Mongodb Aggregation Framework: Does $group use index?
Per Mongo's 4.2 $group documentation, there is a special optimization for $first:
Optimization to Return the First Document of Each Group
If a pipeline sorts and groups by the same field and the $group stage only uses the $first accumulator operator, consider adding an index on the grouped field which matches the sort order. In some cases, the $group stage can use the index to quickly find the first document of each group.
It makes sense, since only the first entry in an ordered index should be needed for each bin in the $group stage. Unfortunately, in my 3.6 testing, I haven't been able to get nearly the performance I would expect if the index were really being used. I've posted about that problem in detail in another question.
EDIT 2020-04-23
I confirmed with Atlas's MongoDB Support that this $first optimization was added in Mongo 4.2, hence my trouble getting it to work with 3.6. There is also a bug preventing it from working with a composite $group _id at the moment. Further details are available in the post that I linked above.
$group
does not use index data.
From the mongoDB docs:
The $match and $sort pipeline operators can take advantage of an index when they occur at the beginning of the pipeline.
The $geoNear pipeline operator takes advantage of a geospatial index.

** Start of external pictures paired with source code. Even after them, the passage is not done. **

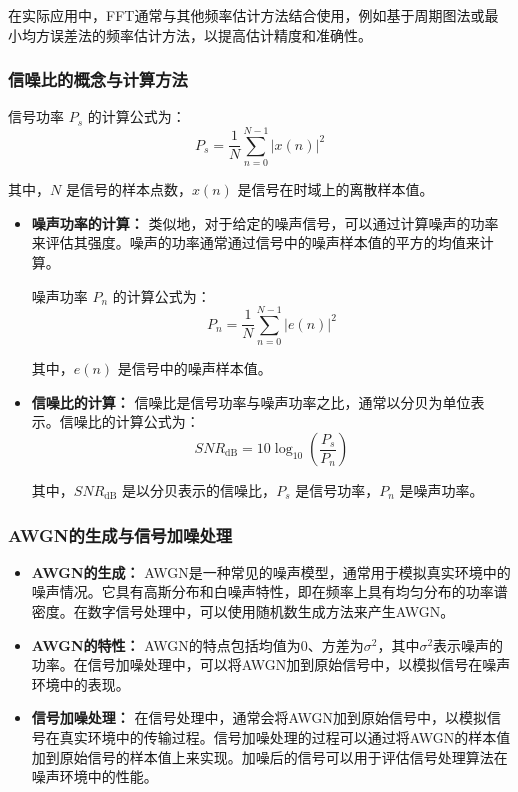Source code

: \documentclass[a4paper,12pt]{article}
\begin{document}
在实际应用中，FFT通常与其他频率估计方法结合使用，例如基于周期图法或最小均方误差法的频率估计方法，以提高估计精度和准确性。

\subsubsection{信噪比的概念与计算方法}
信号功率 $P_s$ 的计算公式为： 
\[ P_s = \frac{1}{N} \sum_{n=0}^{N-1} |x(n)|^2 \]

其中，$N$ 是信号的样本点数，$x(n)$ 是信号在时域上的离散样本值。
\begin{itemize}
    \item \textbf{噪声功率的计算：} 类似地，对于给定的噪声信号，可以通过计算噪声的功率来评估其强度。噪声的功率通常通过信号中的噪声样本值的平方的均值来计算。

    噪声功率 $P_n$ 的计算公式为： 
\[ P_n = \frac{1}{N} \sum_{n=0}^{N-1} |e(n)|^2 \]

其中，$e(n)$ 是信号中的噪声样本值。

    \item \textbf{信噪比的计算：} 信噪比是信号功率与噪声功率之比，通常以分贝为单位表示。信噪比的计算公式为：
    \begin{equation}
        SNR_{\text{dB}} = 10 \log_{10} \left( \frac{P_s}{P_n} \right)
    \end{equation}

其中，$SNR_{\text{dB}}$ 是以分贝表示的信噪比，$P_s$ 是信号功率，$P_n$ 是噪声功率。
\end{itemize}



\subsubsection{AWGN的生成与信号加噪处理}
\begin{itemize}
    \item \textbf{AWGN的生成：} AWGN是一种常见的噪声模型，通常用于模拟真实环境中的噪声情况。它具有高斯分布和白噪声特性，即在频率上具有均匀分布的功率谱密度。在数字信号处理中，可以使用随机数生成方法来产生AWGN。
    
    \item \textbf{AWGN的特性：} AWGN的特点包括均值为0、方差为$\sigma^2$，其中$\sigma^2$表示噪声的功率。在信号加噪处理中，可以将AWGN加到原始信号中，以模拟信号在噪声环境中的表现。
    
    \item \textbf{信号加噪处理：} 在信号处理中，通常会将AWGN加到原始信号中，以模拟信号在真实环境中的传输过程。信号加噪处理的过程可以通过将AWGN的样本值加到原始信号的样本值上来实现。加噪后的信号可以用于评估信号处理算法在噪声环境中的性能。
\end{itemize}
\end{document}
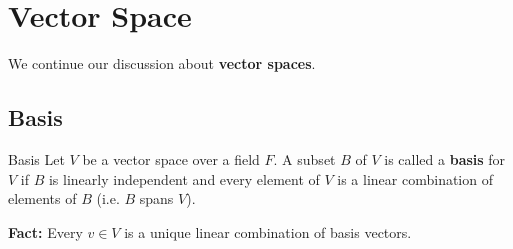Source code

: \documentclass[letterpaper]{article}
\begin{document}
\section{Vector Space}
We continue our discussion about \textbf{vector spaces}.

\subsection{Basis}
\begin{definition}{Basis}{}
    Let $V$ be a vector space over a field $F$. A subset $B$ of $V$ is called a \textbf{basis} for $V$ if $B$ is linearly independent and every element of $V$ is a linear combination of elements of $B$ (i.e. $B$ spans $V$).
\end{definition}
\textbf{Fact:} Every $v \in V$ is a unique linear combination of basis vectors. 
\end{document}

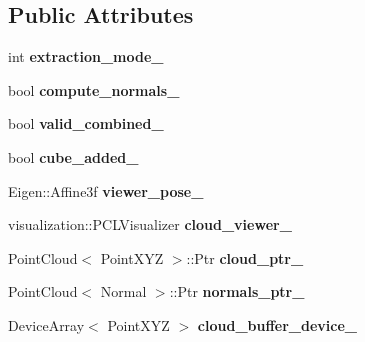 \subsection*{Public Attributes}
\begin{DoxyCompactItemize}
\item 
\hypertarget{struct_scene_cloud_view_ac613a3b8c4076cf63e5ae8bd9a18276e}{int {\bfseries extraction\+\_\+mode\+\_\+}}\label{struct_scene_cloud_view_ac613a3b8c4076cf63e5ae8bd9a18276e}

\item 
\hypertarget{struct_scene_cloud_view_a2cf11e520aecc6ff80d537dbab502010}{bool {\bfseries compute\+\_\+normals\+\_\+}}\label{struct_scene_cloud_view_a2cf11e520aecc6ff80d537dbab502010}

\item 
\hypertarget{struct_scene_cloud_view_a628fc9ce9443727daf62dad825640d10}{bool {\bfseries valid\+\_\+combined\+\_\+}}\label{struct_scene_cloud_view_a628fc9ce9443727daf62dad825640d10}

\item 
\hypertarget{struct_scene_cloud_view_a5c8c52c248c0b483420ded4ed8c3cee7}{bool {\bfseries cube\+\_\+added\+\_\+}}\label{struct_scene_cloud_view_a5c8c52c248c0b483420ded4ed8c3cee7}

\item 
\hypertarget{struct_scene_cloud_view_a4d8d93d1f530b0ff7044f09b8c5cc773}{Eigen\+::\+Affine3f {\bfseries viewer\+\_\+pose\+\_\+}}\label{struct_scene_cloud_view_a4d8d93d1f530b0ff7044f09b8c5cc773}

\item 
\hypertarget{struct_scene_cloud_view_a3a07092aaea7881881ac2c4f41cd5e90}{visualization\+::\+P\+C\+L\+Visualizer {\bfseries cloud\+\_\+viewer\+\_\+}}\label{struct_scene_cloud_view_a3a07092aaea7881881ac2c4f41cd5e90}

\item 
\hypertarget{struct_scene_cloud_view_aaee4ebfad25189d85d7c9f3265537e31}{Point\+Cloud$<$ Point\+X\+Y\+Z $>$\+::Ptr {\bfseries cloud\+\_\+ptr\+\_\+}}\label{struct_scene_cloud_view_aaee4ebfad25189d85d7c9f3265537e31}

\item 
\hypertarget{struct_scene_cloud_view_a7034a0040241e9b19d9d26282a83d4a5}{Point\+Cloud$<$ Normal $>$\+::Ptr {\bfseries normals\+\_\+ptr\+\_\+}}\label{struct_scene_cloud_view_a7034a0040241e9b19d9d26282a83d4a5}

\item 
\hypertarget{struct_scene_cloud_view_af4e1afd4cf687f03f74a053d917908ad}{Device\+Array$<$ Point\+X\+Y\+Z $>$ {\bfseries cloud\+\_\+buffer\+\_\+device\+\_\+}}\label{struct_scene_cloud_view_af4e1afd4cf687f03f74a053d917908ad}


\end{DoxyCompactItemize}
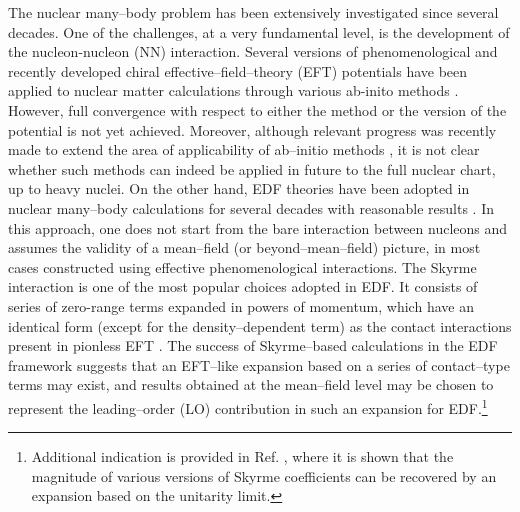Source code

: \documentclass[aps,11pt,prc,preprint,superscriptaddress,nofootinbib]{revtex4}
\begin{document}
\bigskip The nuclear many--body problem has been extensively investigated since 
several decades. One of the challenges, at a very fundamental level, is the 
development of the
nucleon-nucleon (NN) interaction. Several versions of phenomenological and recently 
developed chiral effective--field--theory (EFT) potentials have been applied
to nuclear matter calculations through various ab-inito methods \cite%
{qmc1,qmc2,qmc3,db-nm,qmc5,lattice-eft,resum-k,qmcp1,qmcp2,qmcp3,qmcp4,qmcp5,qmce1,qmce2,qmce3,qmce4,qmce5,qmce6,qmce7,qmce8,qmce9,rev}%
. However, full convergence with respect to either the
method or the version of the potential is not yet achieved. Moreover, although 
relevant progress was recently made to extend the area of applicability of ab--initio methods 
\cite{Bog14,Her14,Sig15,Geb16,Jan16,Str16,Str17,Tic17}, it is not clear 
whether such methods can indeed be applied in future to the full 
nuclear chart, up to heavy nuclei. On the other hand, 
EDF theories have been adopted in nuclear many--body calculations for several 
decades with reasonable results \cite{bender}. In this approach, one does not start
from the bare interaction between nucleons and assumes the validity of a 
mean--field (or beyond--mean--field) picture, in most cases constructed using  
effective phenomenological 
interactions.
The Skyrme interaction \cite{skyrme,vauth} is 
one of the most popular choices adopted in EDF. It consists of series of
zero-range terms expanded in powers of momentum, which have an identical
form (except for the density--dependent term) as the contact interactions present in pionless EFT \cite{pionless,pastore}. 
The success of Skyrme--based 
calculations in the EDF
framework suggests that an EFT--like expansion based on a series of contact--type
terms may exist, and results obtained at the 
mean--field level may be chosen to represent
the leading--order (LO) contribution in such an expansion for EDF.\footnote{Additional indication is provided in Ref. \cite{denis17}, where it is shown that the magnitude of various versions of Skyrme coefficients can be recovered by an expansion based on the unitarity limit.} 
\end{document}
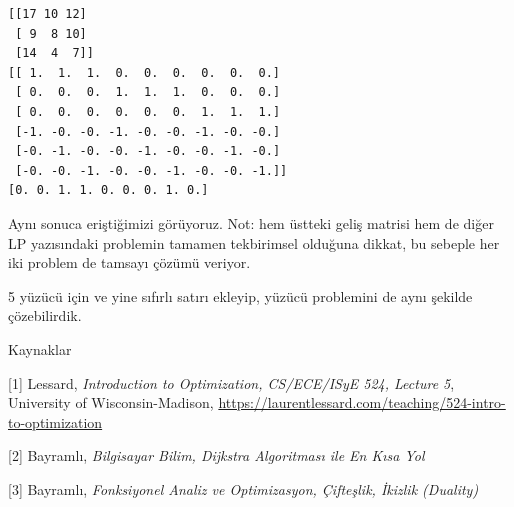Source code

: \documentclass[12pt,fleqn]{article}\usepackage{../../common}
\begin{document}
\begin{verbatim}
[[17 10 12]
 [ 9  8 10]
 [14  4  7]]
[[ 1.  1.  1.  0.  0.  0.  0.  0.  0.]
 [ 0.  0.  0.  1.  1.  1.  0.  0.  0.]
 [ 0.  0.  0.  0.  0.  0.  1.  1.  1.]
 [-1. -0. -0. -1. -0. -0. -1. -0. -0.]
 [-0. -1. -0. -0. -1. -0. -0. -1. -0.]
 [-0. -0. -1. -0. -0. -1. -0. -0. -1.]]
[0. 0. 1. 1. 0. 0. 0. 1. 0.]
\end{verbatim}

Aynı sonuca eriştiğimizi görüyoruz. Not: hem üstteki geliş matrisi hem de
diğer LP yazısındaki problemin tamamen tekbirimsel olduğuna dikkat, bu
sebeple her iki problem de tamsayı çözümü veriyor. 

5 yüzücü için ve yine sıfırlı satırı ekleyip, yüzücü problemini de aynı
şekilde çözebilirdik. 

Kaynaklar

[1] Lessard, {\em Introduction to Optimization, CS/ECE/ISyE 524, Lecture 5}, 
    University of Wisconsin-Madison,
    \url{https://laurentlessard.com/teaching/524-intro-to-optimization}

[2] Bayramlı, {\em Bilgisayar Bilim, Dijkstra Algoritması ile En Kısa Yol}

[3] Bayramlı, {\em Fonksiyonel Analiz ve Optimizasyon, Çifteşlik, İkizlik (Duality)}
\end{document}
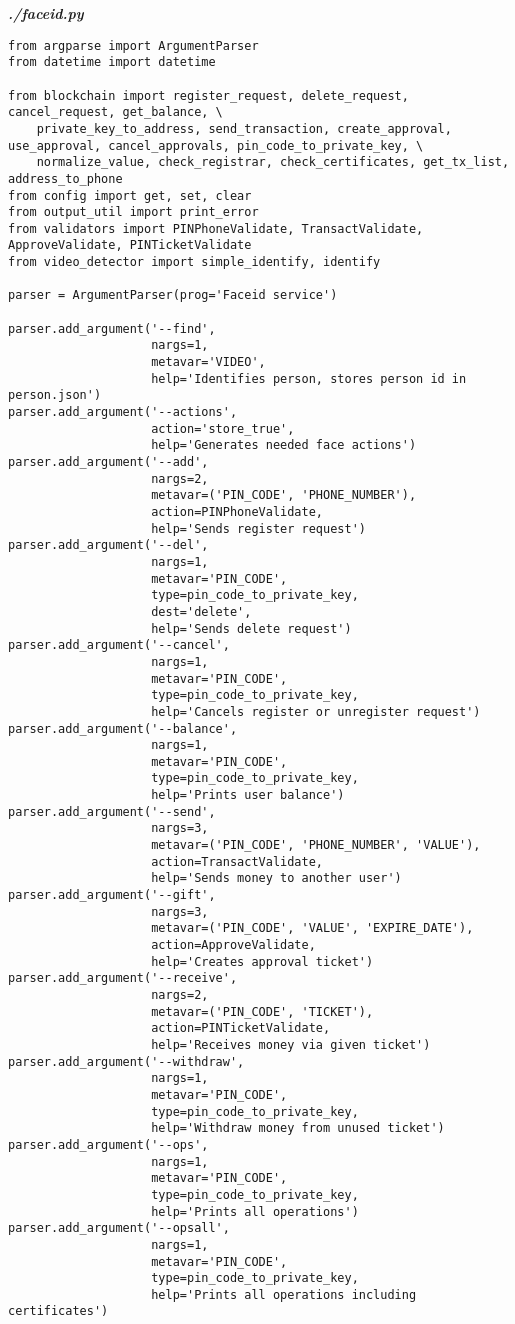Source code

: \textit{\textbf{./faceid.py}}
\begin{verbatim}
from argparse import ArgumentParser
from datetime import datetime

from blockchain import register_request, delete_request, cancel_request, get_balance, \
    private_key_to_address, send_transaction, create_approval, use_approval, cancel_approvals, pin_code_to_private_key, \
    normalize_value, check_registrar, check_certificates, get_tx_list, address_to_phone
from config import get, set, clear
from output_util import print_error
from validators import PINPhoneValidate, TransactValidate, ApproveValidate, PINTicketValidate
from video_detector import simple_identify, identify

parser = ArgumentParser(prog='Faceid service')

parser.add_argument('--find',
                    nargs=1,
                    metavar='VIDEO',
                    help='Identifies person, stores person id in person.json')
parser.add_argument('--actions',
                    action='store_true',
                    help='Generates needed face actions')
parser.add_argument('--add',
                    nargs=2,
                    metavar=('PIN_CODE', 'PHONE_NUMBER'),
                    action=PINPhoneValidate,
                    help='Sends register request')
parser.add_argument('--del',
                    nargs=1,
                    metavar='PIN_CODE',
                    type=pin_code_to_private_key,
                    dest='delete',
                    help='Sends delete request')
parser.add_argument('--cancel',
                    nargs=1,
                    metavar='PIN_CODE',
                    type=pin_code_to_private_key,
                    help='Cancels register or unregister request')
parser.add_argument('--balance',
                    nargs=1,
                    metavar='PIN_CODE',
                    type=pin_code_to_private_key,
                    help='Prints user balance')
parser.add_argument('--send',
                    nargs=3,
                    metavar=('PIN_CODE', 'PHONE_NUMBER', 'VALUE'),
                    action=TransactValidate,
                    help='Sends money to another user')
parser.add_argument('--gift',
                    nargs=3,
                    metavar=('PIN_CODE', 'VALUE', 'EXPIRE_DATE'),
                    action=ApproveValidate,
                    help='Creates approval ticket')
parser.add_argument('--receive',
                    nargs=2,
                    metavar=('PIN_CODE', 'TICKET'),
                    action=PINTicketValidate,
                    help='Receives money via given ticket')
parser.add_argument('--withdraw',
                    nargs=1,
                    metavar='PIN_CODE',
                    type=pin_code_to_private_key,
                    help='Withdraw money from unused ticket')
parser.add_argument('--ops',
                    nargs=1,
                    metavar='PIN_CODE',
                    type=pin_code_to_private_key,
                    help='Prints all operations')
parser.add_argument('--opsall',
                    nargs=1,
                    metavar='PIN_CODE',
                    type=pin_code_to_private_key,
                    help='Prints all operations including certificates')


\end{verbatim}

When using $geoNear, the $geoNear pipeline operation must appear as the first stage in an aggregation pipeline.
@ArthurTacca, as of Mongo 4.0 $sort
preceding $group
will speed up things significantly. See https://stackoverflow.com/a/56427875/92049.
As 4J41's answer says, $group
does not (directly) use an index, although $sort
does if it is the first stage in the pipeline. However, it seems possible that $group
could, in principle, have an optimised implementation if it immediately follows a $sort
, in which case you could make it effectively make use of an index by putting a $sort
before hand.
There does not seem to be a straight answer either way in the docs about whether $group
has this optimisation (although I bet there would be if it did, so this suggests it doesn't). The answer is in MongoDB bug 4507: currently $group
does NOT have this implementation, so the top line of 4J41's answer is right after all. If you really need efficiency, depending on the application it may be quickest to use a regular query and do the grouping in your client code.
Edit: As sebastian's answer says, it seems that in practice using $sort
(that can take advantage of an index) before a $group
can make a very large speed improvement. The bug above is still open so it seems that it is not making the absolute best possible advantage of the index (that is, starting to group items as items are loaded, rather than loading them all in memory first). But it is still certainly worth doing.